Personally I'm quite confident about current "strong" hash algorithm, but since users have the conern, then we need to address them, and just like ZFS, to provide a byte-by-byte comparison option for dedupe.
Currently what we can do is, to add SHA512 to reduce the collision. Although SHA512 is originally planned to improve the hash speed on modern 64bit machines.
But for now, we're focusing on polishing the ioctl interface and on-disk format with maintainers(Chris and David), hoping the in-memory backend can be merged in 4.7 first.
For byte-by-byte comparison, it maybe be scheduled after all current backend merged.
But since so many user worry about the SHA256 collision, we will keep it in mind and investigate from now on.
Thanks,
Qu
In-band deduplication for Btrfs
Posted Aug 4, 2016 15:08 UTC (Thu) by JoeyUnknown (guest, #110181) [Link]
I think that this should be made this to work safely first. It should not be an incomplete optimised solution first.
A basic system doesn't need to use cryptographically secure but it does need to not have a risk of collision no matter how unlikely.
Your hash can be really anything from CRC to the most significant bits of the block. Something that avoids excessive bucketing however would be ideal (IE all bits contribute more or less equally). That might be similar to what you get with cryptographic functions, but it doesn't mean you need a cryptographic function. It doesn't really matter for just making it work.
Then when you have a match or matches, all you can do is a full content compare to confirm and use the match. You will need to be able to bucket because one key could match multiple blocks.
Once you have something that works and that is safe, then you can start to look at optimising it as much as possible while still keeping it entirely reliable. Once you've reached the point you can go no longer with that, you should then add options for performance at the cost of risk and options for greater security.
Options might be skipping the read check, using a more secure or large hash, writing blocks but then deferring deduplication as a background task,
Partial oportunistic dedupelication is another option as well. For example, there's a very good chance when a block is written that is that same as another, well, if A[n] == B[n] the probability of A[n +- 1] == B[n +- 1] is very high. In this case, you would deduplicate where cheap and easy but let a scheduled task clean up the rest later. Another option might be hinting, that is, during a big operation to turn on dedupe in some manner. You could also prioritse the most common data. A zeroed out block is one of the obvious cases.
You can also do some direct content indexing with various tree structure (IE, each byte or word) but that does not work well at all for random data. Those kind of trees more or less represent something akin to compression trees (and also similar to deduplication).

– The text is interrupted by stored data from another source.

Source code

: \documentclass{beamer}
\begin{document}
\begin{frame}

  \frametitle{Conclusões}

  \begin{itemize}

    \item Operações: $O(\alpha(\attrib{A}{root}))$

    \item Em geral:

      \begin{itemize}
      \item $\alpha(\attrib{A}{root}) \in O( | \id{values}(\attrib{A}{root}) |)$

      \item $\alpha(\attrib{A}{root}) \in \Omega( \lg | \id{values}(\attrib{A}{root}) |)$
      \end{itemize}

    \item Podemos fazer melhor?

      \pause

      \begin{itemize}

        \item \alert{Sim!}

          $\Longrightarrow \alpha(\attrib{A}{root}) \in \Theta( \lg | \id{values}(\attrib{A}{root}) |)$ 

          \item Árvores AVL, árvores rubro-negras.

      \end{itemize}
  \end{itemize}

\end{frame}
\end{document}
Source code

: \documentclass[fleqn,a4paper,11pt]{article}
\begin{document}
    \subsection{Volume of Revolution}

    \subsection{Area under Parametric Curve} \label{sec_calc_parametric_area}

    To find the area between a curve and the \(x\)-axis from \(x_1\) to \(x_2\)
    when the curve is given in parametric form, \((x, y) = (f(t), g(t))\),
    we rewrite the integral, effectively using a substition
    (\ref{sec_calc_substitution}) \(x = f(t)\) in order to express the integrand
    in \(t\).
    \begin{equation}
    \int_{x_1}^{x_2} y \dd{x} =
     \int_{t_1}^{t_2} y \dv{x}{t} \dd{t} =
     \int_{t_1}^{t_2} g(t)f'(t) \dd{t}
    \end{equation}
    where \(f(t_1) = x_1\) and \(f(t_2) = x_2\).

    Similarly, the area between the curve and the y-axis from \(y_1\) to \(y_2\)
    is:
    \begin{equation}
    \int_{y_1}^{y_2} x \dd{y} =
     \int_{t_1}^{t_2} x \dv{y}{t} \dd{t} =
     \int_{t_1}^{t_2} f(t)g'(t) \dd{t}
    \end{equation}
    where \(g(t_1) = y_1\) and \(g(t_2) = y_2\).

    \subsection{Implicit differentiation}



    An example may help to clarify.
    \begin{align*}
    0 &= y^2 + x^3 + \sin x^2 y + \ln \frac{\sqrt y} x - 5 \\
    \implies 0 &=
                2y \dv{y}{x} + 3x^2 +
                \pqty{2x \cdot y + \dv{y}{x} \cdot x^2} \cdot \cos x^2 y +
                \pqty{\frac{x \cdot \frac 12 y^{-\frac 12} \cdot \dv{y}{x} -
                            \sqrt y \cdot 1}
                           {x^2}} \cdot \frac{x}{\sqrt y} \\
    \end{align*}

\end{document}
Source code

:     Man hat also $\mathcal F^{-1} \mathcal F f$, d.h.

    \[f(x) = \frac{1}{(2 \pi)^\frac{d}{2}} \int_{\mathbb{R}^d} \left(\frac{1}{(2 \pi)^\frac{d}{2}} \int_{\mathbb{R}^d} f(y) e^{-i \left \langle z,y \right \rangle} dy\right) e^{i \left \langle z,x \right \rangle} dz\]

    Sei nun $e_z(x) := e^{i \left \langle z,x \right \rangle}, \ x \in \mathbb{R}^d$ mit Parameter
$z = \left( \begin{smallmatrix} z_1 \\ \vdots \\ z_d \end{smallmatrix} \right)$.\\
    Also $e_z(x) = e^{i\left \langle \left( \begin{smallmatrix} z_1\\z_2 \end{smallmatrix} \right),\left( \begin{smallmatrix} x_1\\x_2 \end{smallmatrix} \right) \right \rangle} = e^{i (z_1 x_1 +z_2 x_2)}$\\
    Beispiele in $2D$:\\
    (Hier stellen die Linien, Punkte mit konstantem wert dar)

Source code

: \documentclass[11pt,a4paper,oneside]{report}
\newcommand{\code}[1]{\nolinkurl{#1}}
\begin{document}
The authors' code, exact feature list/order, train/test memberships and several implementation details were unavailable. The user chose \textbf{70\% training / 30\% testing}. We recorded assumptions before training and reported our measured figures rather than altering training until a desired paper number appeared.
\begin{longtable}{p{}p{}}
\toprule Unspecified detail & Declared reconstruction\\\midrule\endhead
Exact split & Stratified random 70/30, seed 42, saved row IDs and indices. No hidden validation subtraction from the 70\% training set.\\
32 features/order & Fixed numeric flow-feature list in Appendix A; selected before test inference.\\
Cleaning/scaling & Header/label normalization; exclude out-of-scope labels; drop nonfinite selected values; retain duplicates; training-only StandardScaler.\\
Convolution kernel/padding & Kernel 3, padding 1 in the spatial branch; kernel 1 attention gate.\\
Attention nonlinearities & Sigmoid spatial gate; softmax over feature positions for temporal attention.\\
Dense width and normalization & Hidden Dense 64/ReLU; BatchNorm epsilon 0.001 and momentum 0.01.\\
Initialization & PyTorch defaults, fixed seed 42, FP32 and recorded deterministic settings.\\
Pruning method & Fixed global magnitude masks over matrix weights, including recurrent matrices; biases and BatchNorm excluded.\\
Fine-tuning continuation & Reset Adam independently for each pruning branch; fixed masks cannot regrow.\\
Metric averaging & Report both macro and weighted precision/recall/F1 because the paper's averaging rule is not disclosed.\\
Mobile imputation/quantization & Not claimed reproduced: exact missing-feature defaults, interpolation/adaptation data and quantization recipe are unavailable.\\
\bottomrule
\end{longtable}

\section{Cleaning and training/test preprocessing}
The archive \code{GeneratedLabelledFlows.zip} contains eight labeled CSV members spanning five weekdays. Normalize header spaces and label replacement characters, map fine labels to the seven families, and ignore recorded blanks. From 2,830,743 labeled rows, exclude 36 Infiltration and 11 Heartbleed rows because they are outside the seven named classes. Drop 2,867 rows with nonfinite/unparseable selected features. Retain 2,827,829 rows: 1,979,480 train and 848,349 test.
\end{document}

Random data does not compress well at all so that would be an attack vector or risk of relying on a less lossy key compression based system.
This isn't really a simple thing but I can say this, I would not feel comfortable using a solution vulnerable to hash collision no matter how unlikely it is, especially one that can't detect it. I might be sensitive but I would prefer a flawless system.
There may be other similar systems out there you can look at that basically do the same but outside of the realm of file systems. Hash tables have collisions and need to detect them so that might be a place to start looking at.